POLITIQUE ÉTRANGÈRE

La nouvelle identité internationale du Canada

La politique étrangère du gouvernement Harper peut paraître contre-productive. Le premier ministre souhaite accroître l’influence du Canada sur la scène internationale, mais sa décision de boycotter le Sommet du Commonwealth le prive d’une opportunité de tenter d’influencer le gouvernement sri lankais afin qu’il respecte davantage les droits fondamentaux de sa population.

L’un des objectifs du gouvernement fédéral est de renforcer l’image internationale du Canada, mais les propos du ministre John Baird à l’égard du premier ministre des Maldives ne font qu’exacerber les critiques à l’égard du Canada et l’isolent encore davantage.

Le gouvernement Harper fait activement la promotion du respect des droits de la personne à l’étranger, mais son absence des principaux forums de discussions, dont l’Assemblée générale des Nations unies, et les réductions du budget du ministère des Affaires étrangères et de l’Agence canadienne de développement international (ACDI) l’amputent de moyens efficaces d’atteindre ses objectifs internationaux.

Le gouvernement Harper met également de l’avant une politique internationale robuste face aux États réprimant par la force leur population, comme en Syrie, mais Ottawa refuse d’entériner et de consolider la norme de responsabilité de protéger, réduisant ainsi son potentiel pour la résolution de conflits en cours et à venir.

Est-ce dire que la politique étrangère canadienne est inefficace, contre-productive, voire le fruit d’un amateurisme ? Au contraire, chacun des exemples cités ci-dessus s’inscrit dans une même logique. Il s’agit d’affirmer publiquement et délibérément une nouvelle identité internationale canadienne, dont le but principal n’est pas l’atteinte d’objectifs internationaux, mais bien la consolidation d’un nouveau patriotisme canadien.

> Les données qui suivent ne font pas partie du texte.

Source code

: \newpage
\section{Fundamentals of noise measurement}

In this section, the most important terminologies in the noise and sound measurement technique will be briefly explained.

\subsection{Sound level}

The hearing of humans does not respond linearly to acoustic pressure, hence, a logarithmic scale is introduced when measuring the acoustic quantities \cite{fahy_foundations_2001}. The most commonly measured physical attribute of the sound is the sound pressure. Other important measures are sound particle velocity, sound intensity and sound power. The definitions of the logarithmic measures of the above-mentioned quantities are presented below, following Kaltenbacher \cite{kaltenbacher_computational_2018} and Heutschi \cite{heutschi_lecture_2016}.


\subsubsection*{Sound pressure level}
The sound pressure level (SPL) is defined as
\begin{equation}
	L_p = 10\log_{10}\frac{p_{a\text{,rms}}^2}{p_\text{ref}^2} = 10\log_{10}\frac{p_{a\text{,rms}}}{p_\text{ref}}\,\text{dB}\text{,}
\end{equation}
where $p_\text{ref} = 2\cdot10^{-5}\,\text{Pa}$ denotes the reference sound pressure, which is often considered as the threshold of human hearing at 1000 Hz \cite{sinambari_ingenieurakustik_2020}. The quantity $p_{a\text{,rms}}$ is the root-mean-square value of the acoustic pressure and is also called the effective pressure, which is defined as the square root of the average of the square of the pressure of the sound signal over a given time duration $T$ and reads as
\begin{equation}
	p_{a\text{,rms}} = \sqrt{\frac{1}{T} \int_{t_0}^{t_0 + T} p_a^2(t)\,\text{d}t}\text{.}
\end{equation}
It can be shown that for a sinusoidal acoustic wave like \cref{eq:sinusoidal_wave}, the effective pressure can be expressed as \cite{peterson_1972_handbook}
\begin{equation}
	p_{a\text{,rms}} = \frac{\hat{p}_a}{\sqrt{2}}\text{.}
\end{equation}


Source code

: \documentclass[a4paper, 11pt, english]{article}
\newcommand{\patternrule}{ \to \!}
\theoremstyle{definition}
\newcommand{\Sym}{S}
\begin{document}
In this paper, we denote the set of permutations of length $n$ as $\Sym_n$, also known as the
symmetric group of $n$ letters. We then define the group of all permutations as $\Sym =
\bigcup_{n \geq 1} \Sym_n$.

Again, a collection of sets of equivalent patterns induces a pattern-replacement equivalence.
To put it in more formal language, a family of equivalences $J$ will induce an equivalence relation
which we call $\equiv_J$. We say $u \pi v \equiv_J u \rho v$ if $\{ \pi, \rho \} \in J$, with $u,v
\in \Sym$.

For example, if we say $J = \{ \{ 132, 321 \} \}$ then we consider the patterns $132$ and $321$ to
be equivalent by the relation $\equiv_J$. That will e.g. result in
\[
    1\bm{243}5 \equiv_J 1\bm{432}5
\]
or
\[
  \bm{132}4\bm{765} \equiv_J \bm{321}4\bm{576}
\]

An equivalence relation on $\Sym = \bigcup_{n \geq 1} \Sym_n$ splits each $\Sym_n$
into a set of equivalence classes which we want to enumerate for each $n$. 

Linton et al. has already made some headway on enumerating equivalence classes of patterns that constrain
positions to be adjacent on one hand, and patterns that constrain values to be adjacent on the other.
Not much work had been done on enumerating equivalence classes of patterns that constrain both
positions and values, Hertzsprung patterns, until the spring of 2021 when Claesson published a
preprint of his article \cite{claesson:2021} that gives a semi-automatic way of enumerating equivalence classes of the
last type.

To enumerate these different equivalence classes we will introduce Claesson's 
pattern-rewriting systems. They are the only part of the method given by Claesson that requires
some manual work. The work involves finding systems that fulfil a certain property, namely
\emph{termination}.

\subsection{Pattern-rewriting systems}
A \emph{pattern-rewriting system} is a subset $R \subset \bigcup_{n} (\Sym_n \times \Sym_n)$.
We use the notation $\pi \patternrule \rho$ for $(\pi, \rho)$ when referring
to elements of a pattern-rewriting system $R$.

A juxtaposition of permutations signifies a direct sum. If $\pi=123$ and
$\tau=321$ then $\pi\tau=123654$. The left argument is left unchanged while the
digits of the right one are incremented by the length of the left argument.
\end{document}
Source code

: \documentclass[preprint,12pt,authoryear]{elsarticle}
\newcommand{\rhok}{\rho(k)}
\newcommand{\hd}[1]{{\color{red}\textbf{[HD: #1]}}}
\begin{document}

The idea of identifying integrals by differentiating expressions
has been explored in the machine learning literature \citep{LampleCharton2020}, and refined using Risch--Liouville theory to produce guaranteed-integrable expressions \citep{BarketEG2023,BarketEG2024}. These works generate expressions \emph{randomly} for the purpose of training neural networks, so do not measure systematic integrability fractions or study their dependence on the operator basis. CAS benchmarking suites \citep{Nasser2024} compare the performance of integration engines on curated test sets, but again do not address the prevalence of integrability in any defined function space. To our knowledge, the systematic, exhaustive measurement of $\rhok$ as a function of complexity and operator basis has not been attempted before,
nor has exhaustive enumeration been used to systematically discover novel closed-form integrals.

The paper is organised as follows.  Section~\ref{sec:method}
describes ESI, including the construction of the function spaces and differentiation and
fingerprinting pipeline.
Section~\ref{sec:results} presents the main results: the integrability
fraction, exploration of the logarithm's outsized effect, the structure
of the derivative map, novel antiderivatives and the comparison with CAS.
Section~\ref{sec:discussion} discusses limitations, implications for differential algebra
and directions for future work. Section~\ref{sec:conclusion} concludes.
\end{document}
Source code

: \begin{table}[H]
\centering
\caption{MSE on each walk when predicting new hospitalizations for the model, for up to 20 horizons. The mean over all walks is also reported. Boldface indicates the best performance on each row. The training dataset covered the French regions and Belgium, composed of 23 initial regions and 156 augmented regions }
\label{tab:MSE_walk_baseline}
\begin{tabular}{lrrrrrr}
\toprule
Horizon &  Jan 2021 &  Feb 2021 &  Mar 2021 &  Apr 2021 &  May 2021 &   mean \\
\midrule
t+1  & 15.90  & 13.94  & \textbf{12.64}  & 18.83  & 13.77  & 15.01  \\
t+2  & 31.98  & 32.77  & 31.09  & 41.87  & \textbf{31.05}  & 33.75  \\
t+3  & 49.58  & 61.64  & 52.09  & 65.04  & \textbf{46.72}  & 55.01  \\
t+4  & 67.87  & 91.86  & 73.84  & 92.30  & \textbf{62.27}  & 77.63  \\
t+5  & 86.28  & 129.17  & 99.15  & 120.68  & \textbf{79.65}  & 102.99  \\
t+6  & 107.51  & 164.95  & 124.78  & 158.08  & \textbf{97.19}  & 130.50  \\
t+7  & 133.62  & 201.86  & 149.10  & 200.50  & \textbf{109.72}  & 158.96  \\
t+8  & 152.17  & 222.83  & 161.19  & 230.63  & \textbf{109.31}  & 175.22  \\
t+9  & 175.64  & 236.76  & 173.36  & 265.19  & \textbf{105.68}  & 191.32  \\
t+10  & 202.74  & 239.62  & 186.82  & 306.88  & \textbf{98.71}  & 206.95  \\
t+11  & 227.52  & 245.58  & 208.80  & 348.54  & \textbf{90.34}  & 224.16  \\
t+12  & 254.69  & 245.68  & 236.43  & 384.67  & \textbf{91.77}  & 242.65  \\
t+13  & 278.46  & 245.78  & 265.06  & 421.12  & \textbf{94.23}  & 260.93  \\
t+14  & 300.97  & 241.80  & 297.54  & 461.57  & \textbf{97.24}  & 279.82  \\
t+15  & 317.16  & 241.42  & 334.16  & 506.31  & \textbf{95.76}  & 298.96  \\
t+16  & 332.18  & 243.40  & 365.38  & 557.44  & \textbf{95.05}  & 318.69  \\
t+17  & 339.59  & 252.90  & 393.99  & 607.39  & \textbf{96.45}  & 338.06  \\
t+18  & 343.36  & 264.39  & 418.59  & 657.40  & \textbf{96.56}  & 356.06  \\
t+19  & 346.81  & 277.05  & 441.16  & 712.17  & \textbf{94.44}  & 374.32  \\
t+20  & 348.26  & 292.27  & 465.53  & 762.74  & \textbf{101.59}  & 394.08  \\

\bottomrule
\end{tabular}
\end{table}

Face à la popularité de l’identité internationale du Canada sous l’ère du Parti libéral – pensons au maintien de la paix, au multilatéralisme et à la médiation – le gouvernement Harper ne peut que chercher à développer sa propre image de marque, sur la base de piliers identitaires typiquement conservateurs. Parmi ceux-ci se trouvent le militarisme, l’unilatéralisme et la prise de positions diplomatiques dites « moralement claires ».

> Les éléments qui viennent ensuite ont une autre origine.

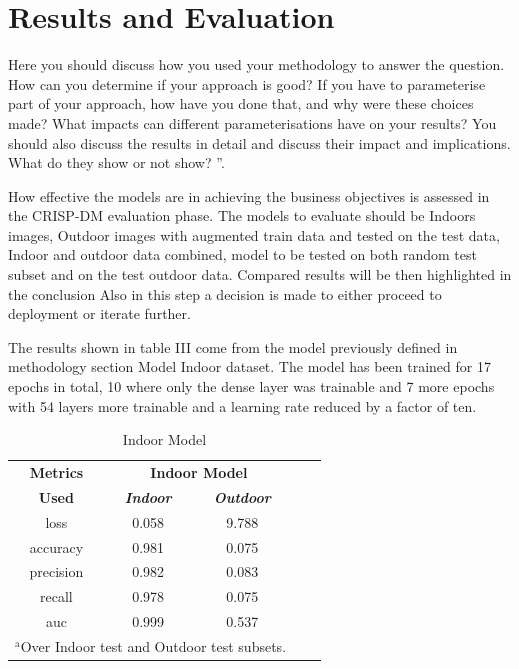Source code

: \documentclass[conference]{IEEEtran}
\begin{document}
\section{Results and Evaluation}
Here you should discuss how you used your methodology to answer the question.  How can you determine if your approach is good?  If you have to parameterise part of your approach, how have you done that, and why were these choices made?  What impacts can different parameterisations have  on  your  results?   You  should  also  discuss  the  results  in  detail  and discuss their impact and implications.  What do they show or not show? ”. \

How effective the models are in achieving the business objectives is assessed in the CRISP-DM evaluation phase. The models to evaluate should be Indoors images, Outdoor images with augmented train data and tested on the test data, Indoor and outdoor data combined, model to be tested on both random test subset and on the test outdoor data. Compared results will be then highlighted in the conclusion 
Also in this step a decision is made to either proceed to deployment or iterate further. 

The results shown in table III come from the model previously defined in methodology section Model Indoor dataset.  The model has been trained for 17 epochs in total, 10 where only the dense layer was trainable and 7 more epochs with 54 layers more trainable and a learning rate reduced by a factor of ten.  

\begin{table}[htbp]
\caption{Indoor Model}
\begin{center}
\begin{tabular}{|c|c|c|c|c|}
\hline
\textbf{Metrics}&\multicolumn{2}{|c|}{\textbf{Indoor Model}} \\
\cline{2-3} 
\textbf{Used} & \textbf{\textit{Indoor}}& \textbf{\textit{Outdoor}} \\
\hline
loss &0.058&9.788  \\
\hline
accuracy &0.981&0.075 \\
\hline
precision &0.982&0.083 \\
\hline
recall &0.978&0.075 \\
\hline
auc &0.999&0.537  \\
\hline
\multicolumn{3}{l}{$^{\mathrm{a}}$Over Indoor test and Outdoor test subsets.}
\end{tabular}
\label{tab1}
\end{center}
\end{table}
\end{document}
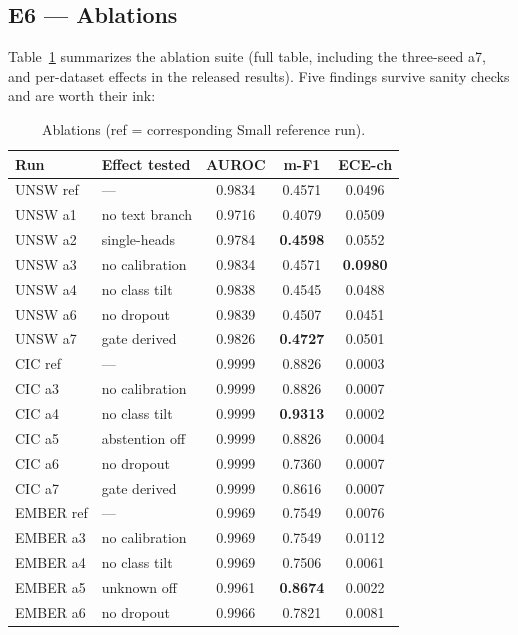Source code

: \documentclass[sigconf,anonymous=false]{acmart}
\begin{document}
\subsection{E6 --- Ablations}
\label{sec:e6}

Table~\ref{tab:e6} summarizes the ablation suite (full table, including the three-seed a7, and per-dataset effects in the released results). Five findings survive sanity checks and are worth their ink:

\begin{table}[t]
\caption{Ablations (ref = corresponding Small reference run).}
\label{tab:e6}
\small
\setlength{\tabcolsep}{4pt}
\begin{tabular}{llccc}
\toprule
Run & Effect tested & AUROC & m-F1 & ECE-ch \\
\midrule
UNSW ref    & ---             & 0.9834 & 0.4571 & 0.0496 \\
UNSW a1     & no text branch  & 0.9716 & 0.4079 & 0.0509 \\
UNSW a2     & single-heads    & 0.9784 & \textbf{0.4598} & 0.0552 \\
UNSW a3     & no calibration  & 0.9834 & 0.4571 & \textbf{0.0980} \\
UNSW a4     & no class tilt   & 0.9838 & 0.4545 & 0.0488 \\
UNSW a6     & no dropout      & 0.9839 & 0.4507 & 0.0451 \\
UNSW a7     & gate derived    & 0.9826 & \textbf{0.4727} & 0.0501 \\
\midrule
CIC ref     & ---             & 0.9999 & 0.8826 & 0.0003 \\
CIC a3      & no calibration  & 0.9999 & 0.8826 & 0.0007 \\
CIC a4      & no class tilt   & 0.9999 & \textbf{0.9313} & 0.0002 \\
CIC a5      & abstention off  & 0.9999 & 0.8826 & 0.0004 \\
CIC a6      & no dropout      & 0.9999 & 0.7360 & 0.0007 \\
CIC a7      & gate derived    & 0.9999 & 0.8616 & 0.0007 \\
\midrule
EMBER ref   & ---             & 0.9969 & 0.7549 & 0.0076 \\
EMBER a3    & no calibration  & 0.9969 & 0.7549 & 0.0112 \\
EMBER a4    & no class tilt   & 0.9969 & 0.7506 & 0.0061 \\
EMBER a5    & unknown off     & 0.9961 & \textbf{0.8674} & 0.0022 \\
EMBER a6    & no dropout      & 0.9966 & 0.7821 & 0.0081 \\
\bottomrule
\end{tabular}
\end{table}
\end{document}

Si de plus en plus de Canadiens s’identifient à cette nouvelle conception du Canada sur la scène internationale, le Parti conservateur aura gagné son pari : celui de négliger les intérêts internationaux du Canada au profit d’un nouveau patriotisme canadien.

Réticences du Québec

Bien sûr, le Québec n’est pas le principal public visé par cette stratégie. Ses réticences notoires à l’égard du militarisme et de l’impérialisme n’en font pas un auditoire réceptif. L’élargissement de la base électorale du gouvernement conservateur passe surtout par l’Ontario, dont la grande région de Toronto.

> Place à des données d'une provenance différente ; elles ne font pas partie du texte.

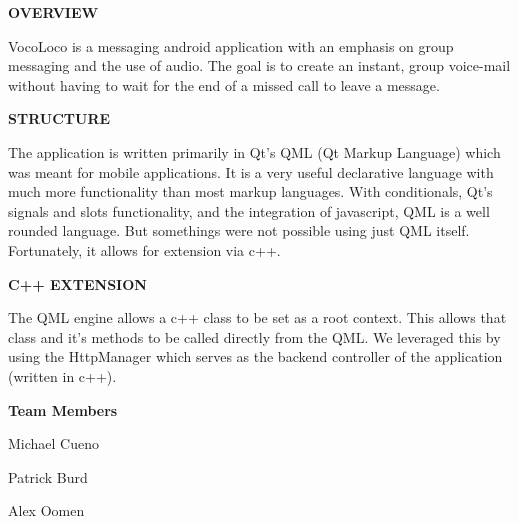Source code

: {\bfseries O\-V\-E\-R\-V\-I\-E\-W}

Voco\-Loco is a messaging android application with an emphasis on group messaging and the use of audio. The goal is to create an instant, group voice-\/mail without having to wait for the end of a missed call to leave a message.

{\bfseries S\-T\-R\-U\-C\-T\-U\-R\-E}

The application is written primarily in Qt's Q\-M\-L (Qt Markup Language) which was meant for mobile applications. It is a very useful declarative language with much more functionality than most markup languages. With conditionals, Qt's signals and slots functionality, and the integration of javascript, Q\-M\-L is a well rounded language. But somethings were not possible using just Q\-M\-L itself. Fortunately, it allows for extension via c++.

{\bfseries C++ E\-X\-T\-E\-N\-S\-I\-O\-N}

The Q\-M\-L engine allows a c++ class to be set as a root context. This allows that class and it's methods to be called directly from the Q\-M\-L. We leveraged this by using the Http\-Manager which serves as the backend controller of the application (written in c++).

{\bfseries Team Members} 
\begin{DoxyItemize}
\item Michael Cueno 
\item Patrick Burd 
\item Alex Oomen 
\end{DoxyItemize}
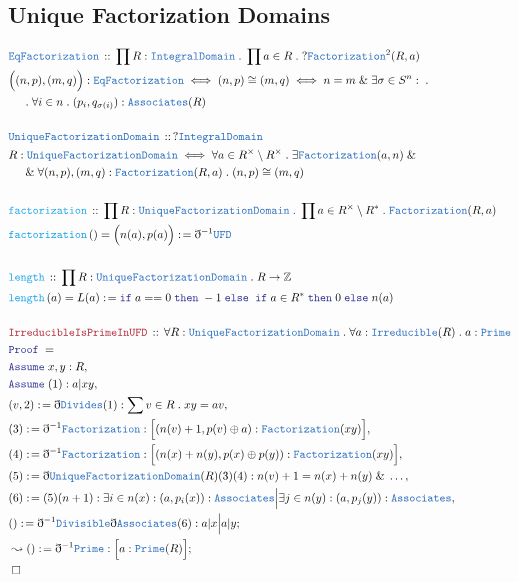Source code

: \documentclass[12pt]{scrartcl}
\newcommand{\TYPE}[1]{\textcolor{NavyBlue}{\mathtt{#1}}}
\newcommand{\FUNC}[1]{\textcolor{Cerulean}{\mathtt{#1}}}
\newcommand{\LOGIC}[1]{\textcolor{Blue}{\mathtt{#1}}}
\newcommand{\THM}[1]{\textcolor{Maroon}{\mathtt{#1}}}
\renewcommand{\.}{\; . \;}
\newcommand{\de}{: \kern 0.1pc =}
\newcommand{\If}{\LOGIC{if} \;}
\newcommand{\Then}{ \; \LOGIC{then} \;}
\newcommand{\Else}{\; \LOGIC{else} \;}
\newcommand{\Act}[1]{\left( #1 \right)}
\newcommand{\Theorem}[2]{& \THM{#1} \, :: \, #2 \\ & \Proof = \\ }
\newcommand{\DeclareType}[2]{& \TYPE{#1} \, :: \, #2 \\}
\newcommand{\DefineType}[3]{& #1 : \TYPE{#2} \iff #3 \\}
\newcommand{\DefineNamedType}[4]{& #1 : \TYPE{#2} \iff #3 \iff #4 \\}
\newcommand{\DeclareFunc}[2]{& \FUNC{#1} \, :: \, #2 \\}
\newcommand{\DefineNamedFunc}[4]{&  \FUNC{#1}\Act{#2} = #3 \de #4 \\}
\newcommand{\NewLine}{\\ & \kern 1pc}
\newcommand{\Page}[1]{ \begin{align*} #1 \end{align*}   }
\newcommand{ \bd }{ \ByDef }
\renewcommand{\And}{\; \& \;}
\newcommand{\Int}{\mathbb{Z} }
\newcommand{\Say}[3]{& #1 \de #2 : #3, \\}
\newcommand{\Conclude}[3]{& #1 \de #2 : #3; \\}
\newcommand{\DeriveConclude}[3]{& \leadsto #1 \de #2 : #3 ; \\}
\newcommand{\Assume}[2]{& \LOGIC{Assume} \; #1 : #2, \\}
\newcommand{\QED}{\; \square}
\newcommand{\EndProof}{& \QED \\}
\newcommand{\ByDef}{\eth}
\newcommand{\Proof}{\LOGIC{Proof} \; }
\newcommand{\ID}{\TYPE{IntegralDomain}}
\newcommand{\UFD}{\TYPE{UniqueFactorizationDomain}}
\begin{document}
\subsection{Unique Factorization Domains}
\Page{
	\DeclareType{EqFactorization}{\prod R :  \ID \. \prod a \in R \. ?\TYPE{Factorization}^2(R,a)}
	\DefineNamedType{\Big((n,p),(m,q)\Big)}{EqFactorization}{(n,p) \cong (m,q)}{ n = m \And \exists \sigma \in S^n : \. 
		\NewLine \. \forall i \in n \. (p_i,q_{\sigma(i)}) : \TYPE{Associates}(R)}
	\\
	\DeclareType{UniqueFactorizationDomain}{?\ID}
	\DefineType{R}{\UFD}{\forall a \in R^\times \setminus R^\times \. \exists \TYPE{Factorization}(a,n) \And  \NewLine \And \forall (n,p),(m,q) : \TYPE{Factorization}(R,a) \. (n,p) \cong (m,q) }
	\\
	\DeclareFunc{factorization}{\prod R : \UFD \. \prod a \in R^\times \setminus R^*  \. \TYPE{Factorization}(R,a)}
	\DefineNamedFunc{factorization}{   }{\Big(n(a),p(a)\Big)}{ \bd^{-1} \TYPE{UFD} }
	\\
	\DeclareFunc{length}{ \prod R : \UFD \. R \to \Int }
	\DefineNamedFunc{length}{a}{L(a)}{ \If a == 0 \Then -1 \Else \; \If a \in R^* \Then 0 \Else n(a)}
	\\
	\Theorem{IrreducibleIsPrimeInUFD}{ \forall R : \UFD \.  \forall a : \TYPE{Irreducible}(R) \. a : \TYPE{Prime} }
	\Assume{x,y}{R}
	\Assume{(1)}{ a | xy  }
	\Say{(v,2)}{\bd \TYPE{Divides}(1)}{ \sum v \in R \. xy = av}
	\Say{(3)}{\bd^{-1} \TYPE{Factorization}}{ \Big[ (n(v) + 1, p(v) \oplus a) : \TYPE{Factorization}(xy) \Big] }
	\Say{(4)}{\bd^{-1} \TYPE{Factorization}}{ \Big[(n(x) + n(y), p(x) \oplus p(y)) : \TYPE{Factorization}(xy) \Big]  }
	\Say{(5)}{\bd \UFD(R)(3)(4)  }{  n(v) + 1 = n(x) + n(y) \And \ldots}
	\Say{(6)}{ (5)(n + 1)  }{  \exists i \in n(x) : (a,p_i(x)) : \TYPE{Associates} \Big| \exists j \in n(y) : (a,p_j(y)) : \TYPE{Associates}  }
	\Conclude{()}{ \bd^{-1} \TYPE{Divisible} \bd \TYPE{Associates}(6)  }{ a | x \Big| a | y  }
	\DeriveConclude{()}{ \bd^{-1} \TYPE{Prime} }{ \Big[ a : \TYPE{Prime}(R) \Big]}
	\EndProof
}
\end{document}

C’est ce qui explique le double standard à l’égard des forums internationaux. Il est nécessaire de contraster le refus du premier ministre de se rendre au Sri Lanka dans le cadre du sommet du Commonwealth avec sa décision de participer au sommet de la francophonie en République démocratique du Congo l’an dernier. Le premier ministre Harper avait alors jugé « complètement inacceptable » le processus électoral ayant amené Joseph Kabila à la tête de la RDC, mais estimé que sa présence dans le pays avait « valu la peine », car elle lui avait permis de rencontrer des membres de la société civile congolaise.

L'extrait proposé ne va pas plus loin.